My husband and I are about to start our summer project of setting 500 wood fence posts for a new pasture. Posts will be 8 ft long (3 ft in gound and 5 ft above) and 5" in diameter. According to Quikrete’s website I would need approx. 5 bags of concrete per post!!! That seems like a lot! Has anyone else built a fence lately and if so how much concrete did you use? Also if it matters, the railing will be Ramm’s shockline electric fence that tensions so my posts need to be sturdy however I don’t want to spend excess $ if its not needed.
What size hole are you going to drill to get that much post and concrete in?
We generally use three 90lb bags of concrete mix per gate post and braces, in line post one to two.

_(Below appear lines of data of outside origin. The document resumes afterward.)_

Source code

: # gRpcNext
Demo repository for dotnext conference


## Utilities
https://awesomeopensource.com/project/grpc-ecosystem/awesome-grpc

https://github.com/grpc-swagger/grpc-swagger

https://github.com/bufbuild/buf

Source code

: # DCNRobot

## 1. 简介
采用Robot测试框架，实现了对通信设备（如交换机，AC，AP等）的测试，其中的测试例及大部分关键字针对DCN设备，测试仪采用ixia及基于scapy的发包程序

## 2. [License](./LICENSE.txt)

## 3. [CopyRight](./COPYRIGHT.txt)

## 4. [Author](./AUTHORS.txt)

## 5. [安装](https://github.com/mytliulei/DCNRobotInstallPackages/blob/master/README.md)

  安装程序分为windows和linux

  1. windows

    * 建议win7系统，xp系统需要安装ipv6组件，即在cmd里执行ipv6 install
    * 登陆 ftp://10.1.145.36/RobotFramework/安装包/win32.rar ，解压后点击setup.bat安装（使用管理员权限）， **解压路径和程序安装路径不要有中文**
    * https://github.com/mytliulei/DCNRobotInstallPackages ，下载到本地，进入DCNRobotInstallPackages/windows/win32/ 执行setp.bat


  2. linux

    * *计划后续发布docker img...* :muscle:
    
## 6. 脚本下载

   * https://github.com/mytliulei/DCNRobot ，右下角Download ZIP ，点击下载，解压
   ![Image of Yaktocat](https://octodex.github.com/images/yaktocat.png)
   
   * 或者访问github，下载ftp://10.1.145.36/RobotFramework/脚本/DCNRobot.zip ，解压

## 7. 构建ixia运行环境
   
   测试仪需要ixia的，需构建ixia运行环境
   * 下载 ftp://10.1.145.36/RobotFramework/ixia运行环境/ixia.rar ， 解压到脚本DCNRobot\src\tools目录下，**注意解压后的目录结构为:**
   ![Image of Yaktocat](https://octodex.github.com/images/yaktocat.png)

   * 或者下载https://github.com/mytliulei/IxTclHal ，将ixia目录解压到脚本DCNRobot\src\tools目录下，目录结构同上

It also depends where you are, if you give an idea what region and soil type, someone may have direct experience with that there.
I just did a 350’ fenceline with 6" wood posts for Horseguard electric tape. I had the holes dug professionally with a big Beltex rig, to the same depth as you. Sorry I forget hole size, but I think 8". I used Quickcrete on only the end posts and the gate posts, and one post in the center of the fenceline.
For my soil (typically about 8" of soil, then caliche), with a few hard rains, posts set really well without any cement at all. I figured for that short run of electric, I’d give try without it. Would not do it for non electric fence though. Just something you might consider. My helper did use a spud bar to pack dirt back in around the post as he filled the holes. I let it rain hard a few times before messing with them for line insulators.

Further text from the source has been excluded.